CAPE TOWN – Capital Appreciation, the first special purpose acquisition company (SPAC) to list on the main board of the JSE, opened for trade this morning at R1 a share. The company is chaired by the co-founder of Netcare, Motty Sacks, and the management team includes his son Bradley, the former CEO of Macsteel SA Michael Pimstein, and former Bidvest executive Alan Solomon.
The manage team raised a full R1 billion in cash through a private placement that closed on October 9. This is double the minimum target of R500 million they had set, which is the requirement for listing on the JSE’s main board.
“We are encouraged by the strong support we have received from investors thus far and excited about the company’s prospects,” said Motty Sacks, at the listing. “Apart from cash of R1 billion being available, the company will also have the use of its equity and/or levels of debt to enhance the company’s financial flexibility for acquisitions.
As a SPAC, Capital Appreciation has listed with no operations of its own. It however has a specific mandate to acquire or merge with other companies.
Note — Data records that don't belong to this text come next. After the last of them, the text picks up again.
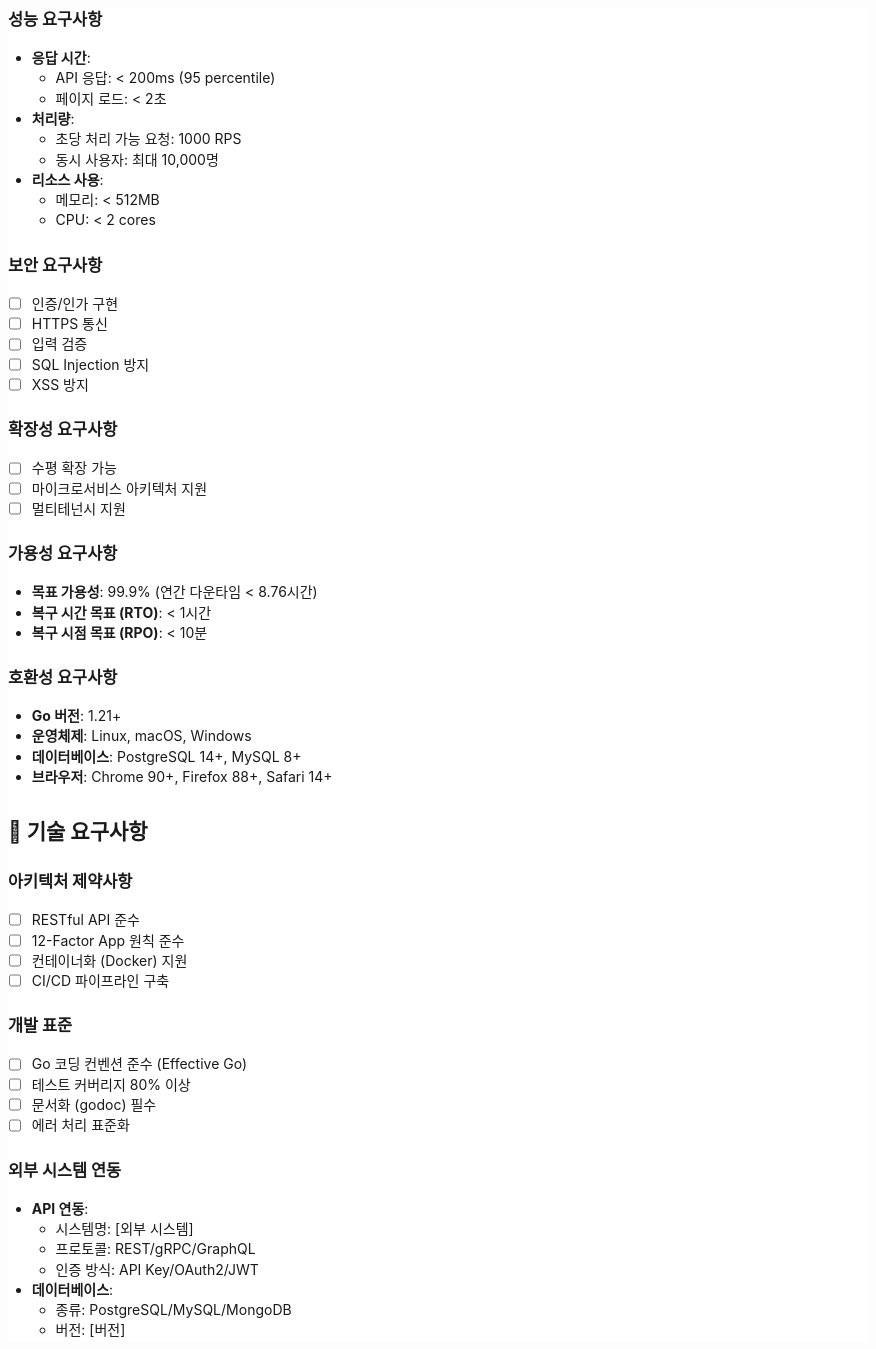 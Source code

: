 ### 성능 요구사항
- **응답 시간**: 
  - API 응답: < 200ms (95 percentile)
  - 페이지 로드: < 2초
- **처리량**:
  - 초당 처리 가능 요청: 1000 RPS
  - 동시 사용자: 최대 10,000명
- **리소스 사용**:
  - 메모리: < 512MB
  - CPU: < 2 cores

### 보안 요구사항
- [ ] 인증/인가 구현
- [ ] HTTPS 통신
- [ ] 입력 검증
- [ ] SQL Injection 방지
- [ ] XSS 방지

### 확장성 요구사항
- [ ] 수평 확장 가능
- [ ] 마이크로서비스 아키텍처 지원
- [ ] 멀티테넌시 지원

### 가용성 요구사항
- **목표 가용성**: 99.9% (연간 다운타임 < 8.76시간)
- **복구 시간 목표 (RTO)**: < 1시간
- **복구 시점 목표 (RPO)**: < 10분

### 호환성 요구사항
- **Go 버전**: 1.21+
- **운영체제**: Linux, macOS, Windows
- **데이터베이스**: PostgreSQL 14+, MySQL 8+
- **브라우저**: Chrome 90+, Firefox 88+, Safari 14+

## 🔧 기술 요구사항

### 아키텍처 제약사항
- [ ] RESTful API 준수
- [ ] 12-Factor App 원칙 준수
- [ ] 컨테이너화 (Docker) 지원
- [ ] CI/CD 파이프라인 구축

### 개발 표준
- [ ] Go 코딩 컨벤션 준수 (Effective Go)
- [ ] 테스트 커버리지 80% 이상
- [ ] 문서화 (godoc) 필수
- [ ] 에러 처리 표준화

### 외부 시스템 연동
- **API 연동**:
  - 시스템명: [외부 시스템]
  - 프로토콜: REST/gRPC/GraphQL
  - 인증 방식: API Key/OAuth2/JWT
- **데이터베이스**:
  - 종류: PostgreSQL/MySQL/MongoDB
  - 버전: [버전]
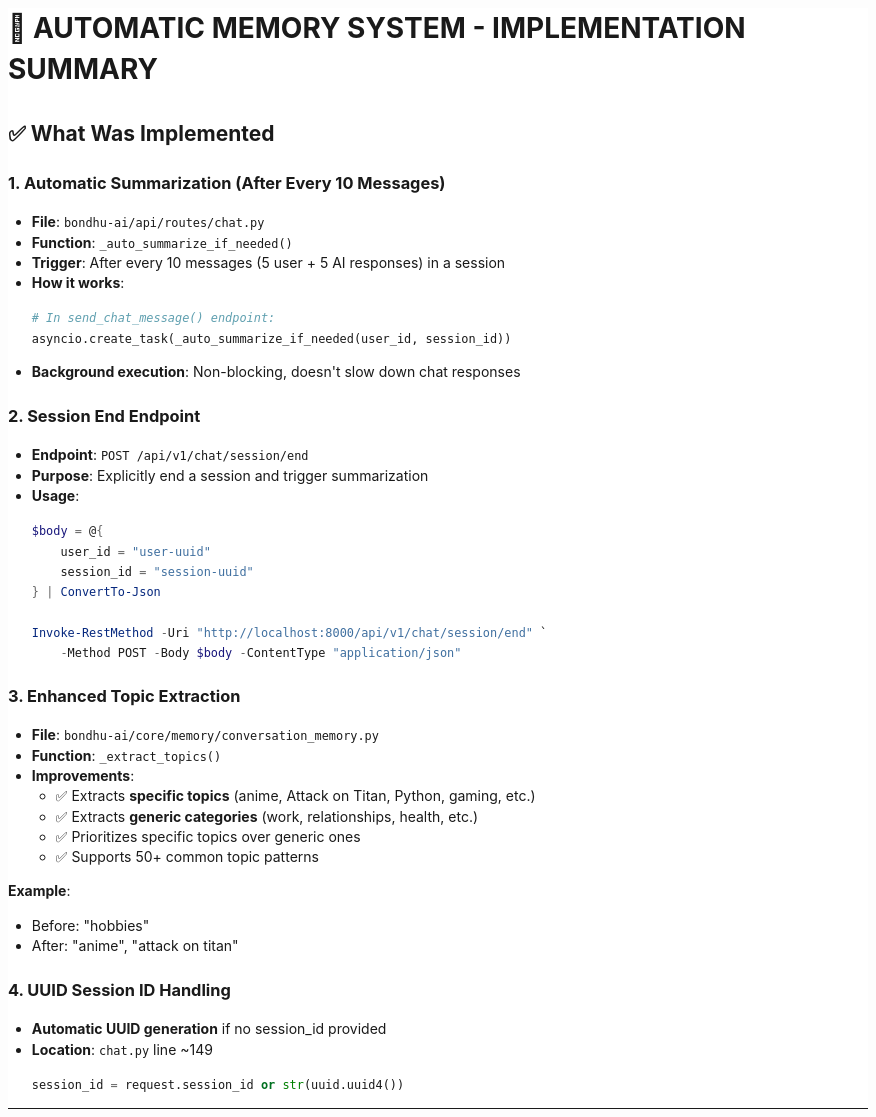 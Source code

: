 # 🚀 AUTOMATIC MEMORY SYSTEM - IMPLEMENTATION SUMMARY

## ✅ What Was Implemented

### 1. **Automatic Summarization (After Every 10 Messages)**
- **File**: `bondhu-ai/api/routes/chat.py`
- **Function**: `_auto_summarize_if_needed()`
- **Trigger**: After every 10 messages (5 user + 5 AI responses) in a session
- **How it works**:
  ```python
  # In send_chat_message() endpoint:
  asyncio.create_task(_auto_summarize_if_needed(user_id, session_id))
  ```
- **Background execution**: Non-blocking, doesn't slow down chat responses

### 2. **Session End Endpoint**
- **Endpoint**: `POST /api/v1/chat/session/end`
- **Purpose**: Explicitly end a session and trigger summarization
- **Usage**:
  ```powershell
  $body = @{
      user_id = "user-uuid"
      session_id = "session-uuid"
  } | ConvertTo-Json
  
  Invoke-RestMethod -Uri "http://localhost:8000/api/v1/chat/session/end" `
      -Method POST -Body $body -ContentType "application/json"
  ```

### 3. **Enhanced Topic Extraction**
- **File**: `bondhu-ai/core/memory/conversation_memory.py`
- **Function**: `_extract_topics()`
- **Improvements**:
  - ✅ Extracts **specific topics** (anime, Attack on Titan, Python, gaming, etc.)
  - ✅ Extracts **generic categories** (work, relationships, health, etc.)
  - ✅ Prioritizes specific topics over generic ones
  - ✅ Supports 50+ common topic patterns

**Example**:
- Before: "hobbies"
- After: "anime", "attack on titan"

### 4. **UUID Session ID Handling**
- **Automatic UUID generation** if no session_id provided
- **Location**: `chat.py` line ~149
  ```python
  session_id = request.session_id or str(uuid.uuid4())
  ```

---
The company cannot disclose what deals it has in the pipeline, but it has indicated that, given the expertise that exists on its board, its focus will be on assets in the broader services sector. This would include areas such as healthcare, education, financial services, insurance, technology, media and telecommunications.
Management has explicitly excluded the possibility of making any acquisitions in mining, manufacturing or retail, but it will not limit itself to a specific geographical area. It is therefore possible that it will seek international acquisitions.
Watch co-founder Bradley Sacks discuss the company’s SPAC listing and strategy.
Because Capital Appreciation does not yet have any operations of its own, investors are in a sense signing a blank cheque on the expectation that management team will put it to good use. They are putting their faith in the acumen and deal-making ability of the company’s founders.
They will also take encouragement from the fact that the Public Investment Corporation is the largest initial investor, having put down R250 million. The company also boasts two significant empowerment investors through Capital Appreciation Empowerment Trust and African Rainbow Capital, who each invested R50 million.
Most asset managers are however unlikely to take an early interest in the SPAC, as there is no way of valuing the company until it has made acquisitions. At this stage it is impossible to judge its earnings potential and whether the price is fair.
Analyst at Efficient Select, Callan Williamson, says that you could get excited if you were confident of management’s ability to make wise acquisitions, but that would be going on faith.
“Effective capital allocation is a very difficult task and the best way to determine management’s ability in this regard is by judging their track record,” he says. “Obviously there is zero track record to date and therefore we can’t formulate an opinion. They have gathered an impressive management team and I’m sure they can do well, but it’s impossible to tell at this stage.”
Without knowing what the future holds for this company, investors are effectively speculating. That may not suit asset managers, but it could still be appealing to others who can afford to be patient with some of their money.
The SPAC is likely to trade sideways or possibly even down for some time as the market waits for the initial investments to be made. If the management is successful however, there is the potential to make positive long-term returns.
Capital Appreciation traded upwards to R1.05 per share in early trade.